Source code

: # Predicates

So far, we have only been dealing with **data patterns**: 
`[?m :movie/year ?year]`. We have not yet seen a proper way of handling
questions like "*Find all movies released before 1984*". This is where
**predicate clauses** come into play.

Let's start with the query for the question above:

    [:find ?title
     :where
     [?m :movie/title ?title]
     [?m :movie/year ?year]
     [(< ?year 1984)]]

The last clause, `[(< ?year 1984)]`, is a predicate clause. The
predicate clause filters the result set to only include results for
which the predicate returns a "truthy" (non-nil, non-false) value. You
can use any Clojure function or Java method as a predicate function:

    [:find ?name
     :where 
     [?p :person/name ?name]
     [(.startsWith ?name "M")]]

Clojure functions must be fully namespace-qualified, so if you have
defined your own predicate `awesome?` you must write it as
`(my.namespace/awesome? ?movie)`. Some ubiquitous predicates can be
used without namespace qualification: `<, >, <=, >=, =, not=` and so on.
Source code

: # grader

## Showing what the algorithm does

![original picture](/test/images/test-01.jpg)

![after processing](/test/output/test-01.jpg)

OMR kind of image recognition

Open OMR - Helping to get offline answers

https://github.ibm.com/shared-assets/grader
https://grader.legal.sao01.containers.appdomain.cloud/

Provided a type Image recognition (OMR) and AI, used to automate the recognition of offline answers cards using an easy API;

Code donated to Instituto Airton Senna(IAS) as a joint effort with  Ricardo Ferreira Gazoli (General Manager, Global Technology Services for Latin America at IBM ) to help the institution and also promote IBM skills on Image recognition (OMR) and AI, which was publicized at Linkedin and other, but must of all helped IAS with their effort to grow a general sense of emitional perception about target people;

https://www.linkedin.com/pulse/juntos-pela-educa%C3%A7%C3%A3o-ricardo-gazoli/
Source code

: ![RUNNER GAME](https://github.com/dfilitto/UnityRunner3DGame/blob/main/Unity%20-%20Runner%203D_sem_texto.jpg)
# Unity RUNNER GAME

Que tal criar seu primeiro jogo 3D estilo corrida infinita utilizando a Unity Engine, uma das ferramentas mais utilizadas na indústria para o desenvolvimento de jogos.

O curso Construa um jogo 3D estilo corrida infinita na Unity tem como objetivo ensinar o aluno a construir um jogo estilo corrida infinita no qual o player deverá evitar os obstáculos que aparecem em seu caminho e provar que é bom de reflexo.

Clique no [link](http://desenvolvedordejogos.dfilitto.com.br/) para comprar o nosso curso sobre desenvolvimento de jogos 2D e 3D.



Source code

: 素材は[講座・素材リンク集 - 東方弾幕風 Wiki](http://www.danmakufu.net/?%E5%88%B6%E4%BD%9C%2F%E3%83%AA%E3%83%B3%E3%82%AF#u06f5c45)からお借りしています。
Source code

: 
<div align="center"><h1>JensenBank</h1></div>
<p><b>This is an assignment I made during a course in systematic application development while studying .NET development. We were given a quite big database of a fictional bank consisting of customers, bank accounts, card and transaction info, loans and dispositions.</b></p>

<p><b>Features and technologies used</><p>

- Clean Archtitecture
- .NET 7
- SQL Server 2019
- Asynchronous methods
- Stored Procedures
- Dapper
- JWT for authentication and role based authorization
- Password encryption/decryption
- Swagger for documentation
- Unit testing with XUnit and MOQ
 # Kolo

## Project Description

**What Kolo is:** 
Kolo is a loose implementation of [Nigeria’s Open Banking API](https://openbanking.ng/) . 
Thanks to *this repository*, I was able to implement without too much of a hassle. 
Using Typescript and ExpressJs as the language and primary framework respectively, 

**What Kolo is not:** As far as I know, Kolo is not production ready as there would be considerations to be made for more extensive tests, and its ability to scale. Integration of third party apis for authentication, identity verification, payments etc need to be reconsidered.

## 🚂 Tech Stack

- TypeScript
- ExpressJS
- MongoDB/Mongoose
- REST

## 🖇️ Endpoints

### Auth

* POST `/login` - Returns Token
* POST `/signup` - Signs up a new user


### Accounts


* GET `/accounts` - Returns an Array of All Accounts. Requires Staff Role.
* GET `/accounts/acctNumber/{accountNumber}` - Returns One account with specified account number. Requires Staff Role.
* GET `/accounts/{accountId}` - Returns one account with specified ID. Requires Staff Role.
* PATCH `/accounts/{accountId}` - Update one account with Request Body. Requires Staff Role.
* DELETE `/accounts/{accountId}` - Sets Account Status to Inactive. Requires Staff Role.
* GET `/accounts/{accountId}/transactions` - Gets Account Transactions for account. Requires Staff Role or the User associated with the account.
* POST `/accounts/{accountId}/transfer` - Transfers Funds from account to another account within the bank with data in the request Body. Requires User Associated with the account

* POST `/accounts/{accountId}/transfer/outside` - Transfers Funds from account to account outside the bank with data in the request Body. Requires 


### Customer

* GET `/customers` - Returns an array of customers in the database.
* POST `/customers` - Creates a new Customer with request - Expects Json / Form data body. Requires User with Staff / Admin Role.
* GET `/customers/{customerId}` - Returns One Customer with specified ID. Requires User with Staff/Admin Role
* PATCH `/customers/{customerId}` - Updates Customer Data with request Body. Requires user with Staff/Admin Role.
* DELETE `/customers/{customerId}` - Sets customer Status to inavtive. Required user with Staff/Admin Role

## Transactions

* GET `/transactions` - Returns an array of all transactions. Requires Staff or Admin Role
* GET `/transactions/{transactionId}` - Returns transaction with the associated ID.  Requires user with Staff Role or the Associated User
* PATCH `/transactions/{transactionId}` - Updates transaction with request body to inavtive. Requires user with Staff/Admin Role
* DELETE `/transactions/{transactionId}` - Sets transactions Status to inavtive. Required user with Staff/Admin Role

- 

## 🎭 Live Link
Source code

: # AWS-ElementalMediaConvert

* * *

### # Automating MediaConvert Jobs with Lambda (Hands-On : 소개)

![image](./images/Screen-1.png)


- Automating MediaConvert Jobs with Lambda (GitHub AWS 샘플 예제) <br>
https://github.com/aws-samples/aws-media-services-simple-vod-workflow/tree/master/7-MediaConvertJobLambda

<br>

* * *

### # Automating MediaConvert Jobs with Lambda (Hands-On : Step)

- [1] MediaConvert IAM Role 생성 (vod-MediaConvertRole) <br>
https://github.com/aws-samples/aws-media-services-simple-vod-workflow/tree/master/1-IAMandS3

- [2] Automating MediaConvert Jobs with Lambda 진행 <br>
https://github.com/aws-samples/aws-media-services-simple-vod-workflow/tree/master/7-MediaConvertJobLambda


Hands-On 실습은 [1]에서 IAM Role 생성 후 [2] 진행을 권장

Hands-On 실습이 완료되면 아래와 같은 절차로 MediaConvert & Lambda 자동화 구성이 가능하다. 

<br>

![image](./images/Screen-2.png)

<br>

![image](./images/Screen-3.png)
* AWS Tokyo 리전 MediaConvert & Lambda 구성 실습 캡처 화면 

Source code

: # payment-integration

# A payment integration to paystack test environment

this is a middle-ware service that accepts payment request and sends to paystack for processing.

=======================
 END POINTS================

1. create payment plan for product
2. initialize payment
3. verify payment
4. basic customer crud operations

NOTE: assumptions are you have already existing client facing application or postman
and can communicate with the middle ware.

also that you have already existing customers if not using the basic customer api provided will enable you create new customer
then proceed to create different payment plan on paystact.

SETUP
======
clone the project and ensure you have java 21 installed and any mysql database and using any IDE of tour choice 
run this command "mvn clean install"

» **TASK TO CARRY OUT**
The required response is a complete, exact copy of the records.

» **ANSWER TO THIS PROBLEM**
Source code

: # Predicates

So far, we have only been dealing with **data patterns**: 
`[?m :movie/year ?year]`. We have not yet seen a proper way of handling
questions like "*Find all movies released before 1984*". This is where
**predicate clauses** come into play.

Let's start with the query for the question above:

    [:find ?title
     :where
     [?m :movie/title ?title]
     [?m :movie/year ?year]
     [(< ?year 1984)]]

The last clause, `[(< ?year 1984)]`, is a predicate clause. The
predicate clause filters the result set to only include results for
which the predicate returns a "truthy" (non-nil, non-false) value. You
can use any Clojure function or Java method as a predicate function:

    [:find ?name
     :where 
     [?p :person/name ?name]
     [(.startsWith ?name "M")]]

Clojure functions must be fully namespace-qualified, so if you have
defined your own predicate `awesome?` you must write it as
`(my.namespace/awesome? ?movie)`. Some ubiquitous predicates can be
used without namespace qualification: `<, >, <=, >=, =, not=` and so on.
Source code

: # grader

## Showing what the algorithm does

![original picture](/test/images/test-01.jpg)

![after processing](/test/output/test-01.jpg)

OMR kind of image recognition

Open OMR - Helping to get offline answers

https://github.ibm.com/shared-assets/grader
https://grader.legal.sao01.containers.appdomain.cloud/

Provided a type Image recognition (OMR) and AI, used to automate the recognition of offline answers cards using an easy API;

Code donated to Instituto Airton Senna(IAS) as a joint effort with  Ricardo Ferreira Gazoli (General Manager, Global Technology Services for Latin America at IBM ) to help the institution and also promote IBM skills on Image recognition (OMR) and AI, which was publicized at Linkedin and other, but must of all helped IAS with their effort to grow a general sense of emitional perception about target people;

https://www.linkedin.com/pulse/juntos-pela-educa%C3%A7%C3%A3o-ricardo-gazoli/
Source code

: ![RUNNER GAME](https://github.com/dfilitto/UnityRunner3DGame/blob/main/Unity%20-%20Runner%203D_sem_texto.jpg)
# Unity RUNNER GAME

Que tal criar seu primeiro jogo 3D estilo corrida infinita utilizando a Unity Engine, uma das ferramentas mais utilizadas na indústria para o desenvolvimento de jogos.

O curso Construa um jogo 3D estilo corrida infinita na Unity tem como objetivo ensinar o aluno a construir um jogo estilo corrida infinita no qual o player deverá evitar os obstáculos que aparecem em seu caminho e provar que é bom de reflexo.

Clique no [link](http://desenvolvedordejogos.dfilitto.com.br/) para comprar o nosso curso sobre desenvolvimento de jogos 2D e 3D.



Source code

: 素材は[講座・素材リンク集 - 東方弾幕風 Wiki](http://www.danmakufu.net/?%E5%88%B6%E4%BD%9C%2F%E3%83%AA%E3%83%B3%E3%82%AF#u06f5c45)からお借りしています。
Source code

: 
<div align="center"><h1>JensenBank</h1></div>
<p><b>This is an assignment I made during a course in systematic application development while studying .NET development. We were given a quite big database of a fictional bank consisting of customers, bank accounts, card and transaction info, loans and dispositions.</b></p>

<p><b>Features and technologies used</><p>

- Clean Archtitecture
- .NET 7
- SQL Server 2019
- Asynchronous methods
- Stored Procedures
- Dapper
- JWT for authentication and role based authorization
- Password encryption/decryption
- Swagger for documentation
- Unit testing with XUnit and MOQ
 # Kolo

## Project Description

**What Kolo is:** 
Kolo is a loose implementation of [Nigeria’s Open Banking API](https://openbanking.ng/) . 
Thanks to *this repository*, I was able to implement without too much of a hassle. 
Using Typescript and ExpressJs as the language and primary framework respectively, 

**What Kolo is not:** As far as I know, Kolo is not production ready as there would be considerations to be made for more extensive tests, and its ability to scale. Integration of third party apis for authentication, identity verification, payments etc need to be reconsidered.

## 🚂 Tech Stack

- TypeScript
- ExpressJS
- MongoDB/Mongoose
- REST

## 🖇️ Endpoints

### Auth

* POST `/login` - Returns Token
* POST `/signup` - Signs up a new user


### Accounts


* GET `/accounts` - Returns an Array of All Accounts. Requires Staff Role.
* GET `/accounts/acctNumber/{accountNumber}` - Returns One account with specified account number. Requires Staff Role.
* GET `/accounts/{accountId}` - Returns one account with specified ID. Requires Staff Role.
* PATCH `/accounts/{accountId}` - Update one account with Request Body. Requires Staff Role.
* DELETE `/accounts/{accountId}` - Sets Account Status to Inactive. Requires Staff Role.
* GET `/accounts/{accountId}/transactions` - Gets Account Transactions for account. Requires Staff Role or the User associated with the account.
* POST `/accounts/{accountId}/transfer` - Transfers Funds from account to another account within the bank with data in the request Body. Requires User Associated with the account

* POST `/accounts/{accountId}/transfer/outside` - Transfers Funds from account to account outside the bank with data in the request Body. Requires 


### Customer

* GET `/customers` - Returns an array of customers in the database.
* POST `/customers` - Creates a new Customer with request - Expects Json / Form data body. Requires User with Staff / Admin Role.
* GET `/customers/{customerId}` - Returns One Customer with specified ID. Requires User with Staff/Admin Role
* PATCH `/customers/{customerId}` - Updates Customer Data with request Body. Requires user with Staff/Admin Role.
* DELETE `/customers/{customerId}` - Sets customer Status to inavtive. Required user with Staff/Admin Role

## Transactions

* GET `/transactions` - Returns an array of all transactions. Requires Staff or Admin Role
* GET `/transactions/{transactionId}` - Returns transaction with the associated ID.  Requires user with Staff Role or the Associated User
* PATCH `/transactions/{transactionId}` - Updates transaction with request body to inavtive. Requires user with Staff/Admin Role
* DELETE `/transactions/{transactionId}` - Sets transactions Status to inavtive. Required user with Staff/Admin Role

- 

## 🎭 Live Link
Source code

: # AWS-ElementalMediaConvert

* * *

### # Automating MediaConvert Jobs with Lambda (Hands-On : 소개)

![image](./images/Screen-1.png)


- Automating MediaConvert Jobs with Lambda (GitHub AWS 샘플 예제) <br>
https://github.com/aws-samples/aws-media-services-simple-vod-workflow/tree/master/7-MediaConvertJobLambda

<br>

* * *

### # Automating MediaConvert Jobs with Lambda (Hands-On : Step)

- [1] MediaConvert IAM Role 생성 (vod-MediaConvertRole) <br>
https://github.com/aws-samples/aws-media-services-simple-vod-workflow/tree/master/1-IAMandS3

- [2] Automating MediaConvert Jobs with Lambda 진행 <br>
https://github.com/aws-samples/aws-media-services-simple-vod-workflow/tree/master/7-MediaConvertJobLambda


Hands-On 실습은 [1]에서 IAM Role 생성 후 [2] 진행을 권장

Hands-On 실습이 완료되면 아래와 같은 절차로 MediaConvert & Lambda 자동화 구성이 가능하다. 

<br>

![image](./images/Screen-2.png)

<br>

![image](./images/Screen-3.png)
* AWS Tokyo 리전 MediaConvert & Lambda 구성 실습 캡처 화면 

Source code

: # payment-integration

# A payment integration to paystack test environment

this is a middle-ware service that accepts payment request and sends to paystack for processing.

=======================
 END POINTS================

1. create payment plan for product
2. initialize payment
3. verify payment
4. basic customer crud operations

NOTE: assumptions are you have already existing client facing application or postman
and can communicate with the middle ware.

also that you have already existing customers if not using the basic customer api provided will enable you create new customer
then proceed to create different payment plan on paystact.

SETUP
======
clone the project and ensure you have java 21 installed and any mysql database and using any IDE of tour choice 
run this command "mvn clean install"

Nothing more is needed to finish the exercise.